1. Competing in a hijab
Self-described Jersey girl Ibtihaj Muhammad is hoping to bring home the gold in women's fencing at this year's Olympic Games. But no matter where she winds up in the standings, Muhammad will make history, becoming the first American woman to compete in a hijab.
"I feel like my hijab is liberating. It is a part of who I am, and I believe that it allows people to see me for my voice and not necessarily how I look," Muhammad told CBS News. "I hope that it'll change a lot of the misconceptions that people have about Muslim women specifically," she added.
2. An Olympian born in 2000
Ready to feel old? This year, Team USA is sending two athletes to Rio who were born in this millennium. Table tennis player Kanak Jha (pictured above) is the youngest Olympian to represent the U.S. this year. (He turned 16 on June 19.) Gymnast Laurie Hernandez, born on June 9, 2000, missed the distinction by just a few days.
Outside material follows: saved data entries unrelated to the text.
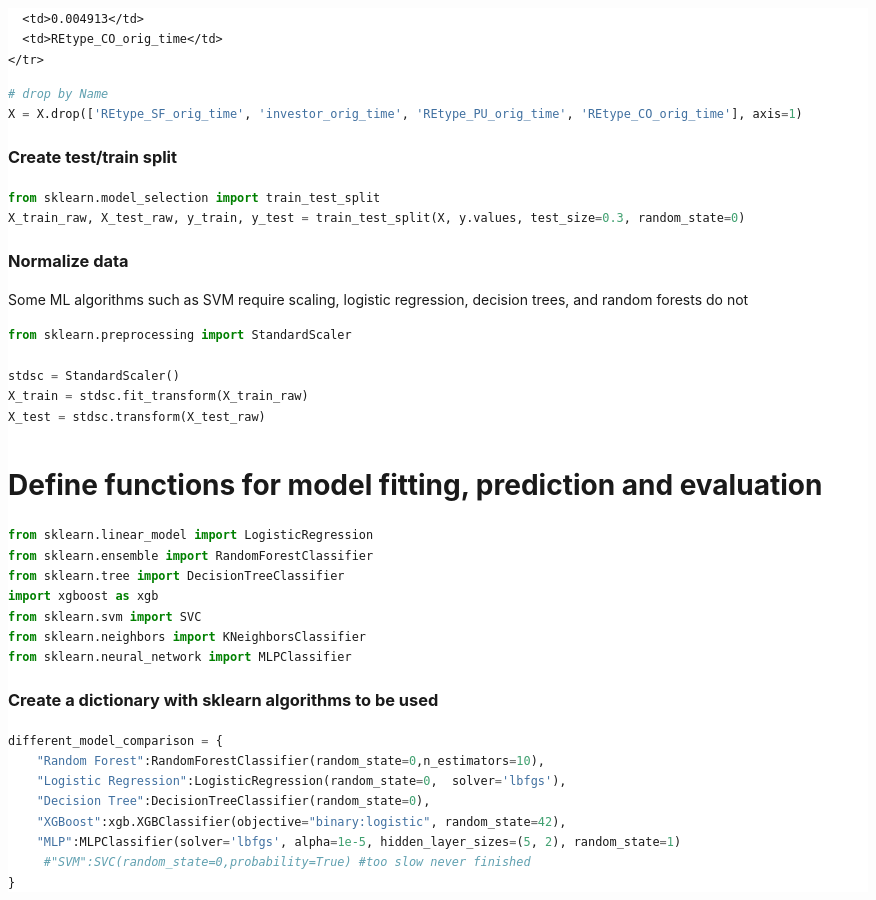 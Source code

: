       <td>0.004913</td>
      <td>REtype_CO_orig_time</td>
    </tr>
  </tbody>
</table>
</div>




```python
# drop by Name
X = X.drop(['REtype_SF_orig_time', 'investor_orig_time', 'REtype_PU_orig_time', 'REtype_CO_orig_time'], axis=1)
```

### Create test/train split


```python
from sklearn.model_selection import train_test_split
X_train_raw, X_test_raw, y_train, y_test = train_test_split(X, y.values, test_size=0.3, random_state=0)
```

### Normalize data

Some ML algorithms such as SVM require scaling, logistic regression, decision trees, and random forests do not


```python
from sklearn.preprocessing import StandardScaler

stdsc = StandardScaler()
X_train = stdsc.fit_transform(X_train_raw)
X_test = stdsc.transform(X_test_raw)
```

# Define functions for model fitting, prediction and evaluation


```python
from sklearn.linear_model import LogisticRegression
from sklearn.ensemble import RandomForestClassifier
from sklearn.tree import DecisionTreeClassifier
import xgboost as xgb
from sklearn.svm import SVC
from sklearn.neighbors import KNeighborsClassifier
from sklearn.neural_network import MLPClassifier
```

### Create a dictionary with sklearn algorithms to be used


```python
different_model_comparison = {
    "Random Forest":RandomForestClassifier(random_state=0,n_estimators=10),
    "Logistic Regression":LogisticRegression(random_state=0,  solver='lbfgs'),
    "Decision Tree":DecisionTreeClassifier(random_state=0),
    "XGBoost":xgb.XGBClassifier(objective="binary:logistic", random_state=42),
    "MLP":MLPClassifier(solver='lbfgs', alpha=1e-5, hidden_layer_sizes=(5, 2), random_state=1)
     #"SVM":SVC(random_state=0,probability=True) #too slow never finished
}
```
The other two 16-year-old athletes representing Team USA — rhythmic gymnast Laura Zheng and hurdler and sprinter Sydney McLaughlin — were born in 1999 and will turn 17 later this year. Incidentally, McLaughlin is the youngest American athlete to qualify for the Olympic Games in track and field since 1972.
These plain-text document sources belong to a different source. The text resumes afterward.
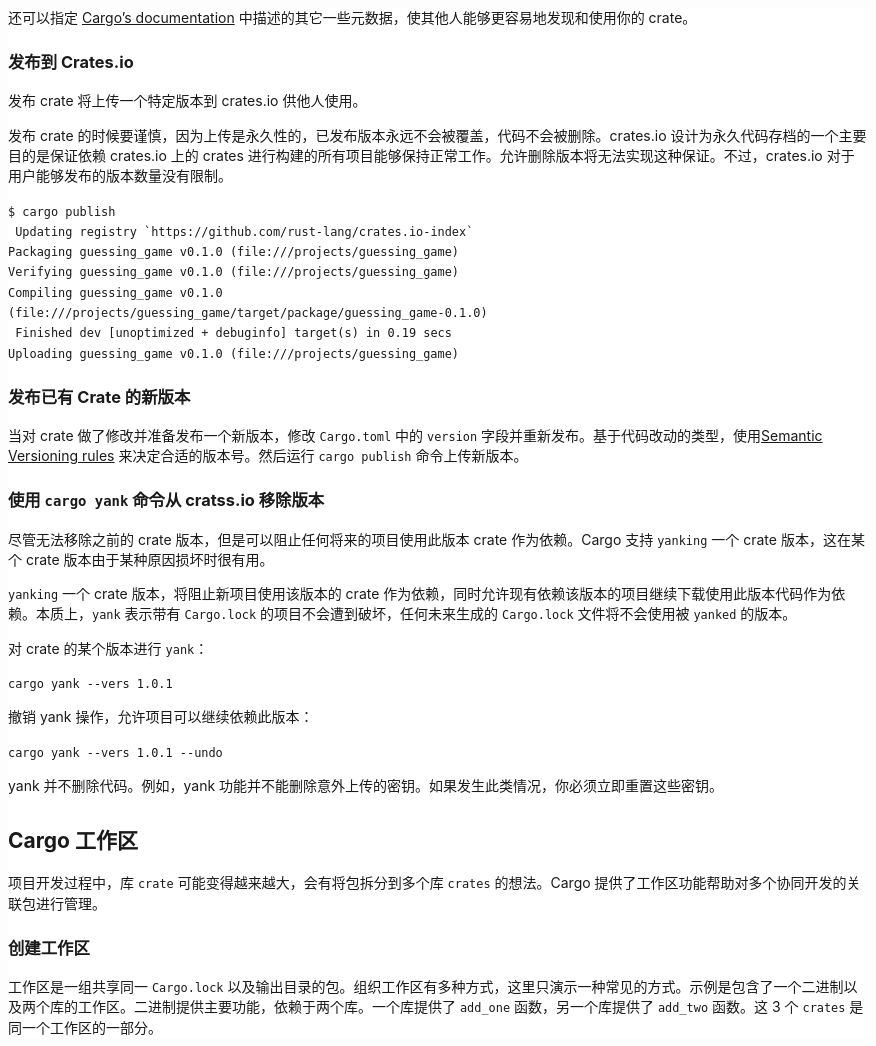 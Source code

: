 还可以指定 [Cargo’s documentation](https://doc.rust-lang.org/cargo/) 中描述的其它一些元数据，使其他人能够更容易地发现和使用你的 crate。

### 发布到 Crates.io

发布 crate 将上传一个特定版本到 crates.io 供他人使用。

发布 crate 的时候要谨慎，因为上传是永久性的，已发布版本永远不会被覆盖，代码不会被删除。crates.io 设计为永久代码存档的一个主要目的是保证依赖 crates.io 上的 crates 进行构建的所有项目能够保持正常工作。允许删除版本将无法实现这种保证。不过，crates.io 对于用户能够发布的版本数量没有限制。

```shell
$ cargo publish
 Updating registry `https://github.com/rust-lang/crates.io-index`
Packaging guessing_game v0.1.0 (file:///projects/guessing_game)
Verifying guessing_game v0.1.0 (file:///projects/guessing_game)
Compiling guessing_game v0.1.0
(file:///projects/guessing_game/target/package/guessing_game-0.1.0)
 Finished dev [unoptimized + debuginfo] target(s) in 0.19 secs
Uploading guessing_game v0.1.0 (file:///projects/guessing_game)
```

### 发布已有 Crate 的新版本

当对 crate 做了修改并准备发布一个新版本，修改 `Cargo.toml` 中的 `version` 字段并重新发布。基于代码改动的类型，使用[Semantic Versioning rules](http://semver.org/) 来决定合适的版本号。然后运行 `cargo publish` 命令上传新版本。

### 使用 `cargo yank` 命令从 cratss.io 移除版本

尽管无法移除之前的 crate 版本，但是可以阻止任何将来的项目使用此版本 crate 作为依赖。Cargo 支持 `yanking` 一个 crate 版本，这在某个 crate 版本由于某种原因损坏时很有用。

`yanking` 一个 crate 版本，将阻止新项目使用该版本的 crate 作为依赖，同时允许现有依赖该版本的项目继续下载使用此版本代码作为依赖。本质上，`yank` 表示带有 `Cargo.lock` 的项目不会遭到破坏，任何未来生成的 `Cargo.lock` 文件将不会使用被 `yanked` 的版本。

对 crate 的某个版本进行 `yank`：

```shell
cargo yank --vers 1.0.1
```

撤销 yank 操作，允许项目可以继续依赖此版本：

```shell
cargo yank --vers 1.0.1 --undo
```

yank 并不删除代码。例如，yank 功能并不能删除意外上传的密钥。如果发生此类情况，你必须立即重置这些密钥。

## Cargo 工作区

项目开发过程中，库 `crate` 可能变得越来越大，会有将包拆分到多个库 `crates` 的想法。Cargo 提供了工作区功能帮助对多个协同开发的关联包进行管理。

### 创建工作区

工作区是一组共享同一 `Cargo.lock` 以及输出目录的包。组织工作区有多种方式，这里只演示一种常见的方式。示例是包含了一个二进制以及两个库的工作区。二进制提供主要功能，依赖于两个库。一个库提供了 `add_one` 函数，另一个库提供了 `add_two` 函数。这 3 个 `crates` 是同一个工作区的一部分。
3. And 3 Olympians competing for the sixth time
The oldest athlete to represent Team USA in Rio is equestrian Phillip Dutton (pictured.) Dutton, 52, is also one of the three U.S. Olympians headed to their sixth Olympic Games this year. He joins shooters Emil Milev and Kim Rhode, who will become the ninth, 10th and 11th athletes from both summer and winter sports to achieve this milestone in U.S. Olympic history.
4. Women rule the world (or at least the roster)
The 554-member roster of Team USA is comprised of 262 men and 292 women. This is the most women who have competed for any nation in the history of the Olympic Games.
In addition, for only the second time in history, the roster for Team USA features more female athletes than male.
"I am especially excited for the historic achievement of our women’s delegation, which is a true testament to the strength and growing number of women's sport opportunities in the United States," said U.S. Olympic Committee CEO Scott Blackmun in a statement.
5. And Michael Phelps will continue to make history
With 22 medals — including 18 golds — swimmer Michael Phelps is the most decorated Olympian of all time, from any nation. No one else has a medal count that's even close. Among the Americans going to Rio, the one with the second most medals is swimmer Ryan Lochte, who has won 11 medals. So even if Phelps closes out his Olympic career without a single medal in Rio, it's likely that he will hold on to his record. It's also worth noting that he's the first American male swimmer to qualify for five Olympic teams — so it’s only fitting that he’s been selected as U.S. flag bearer for the opening ceremony in Rio.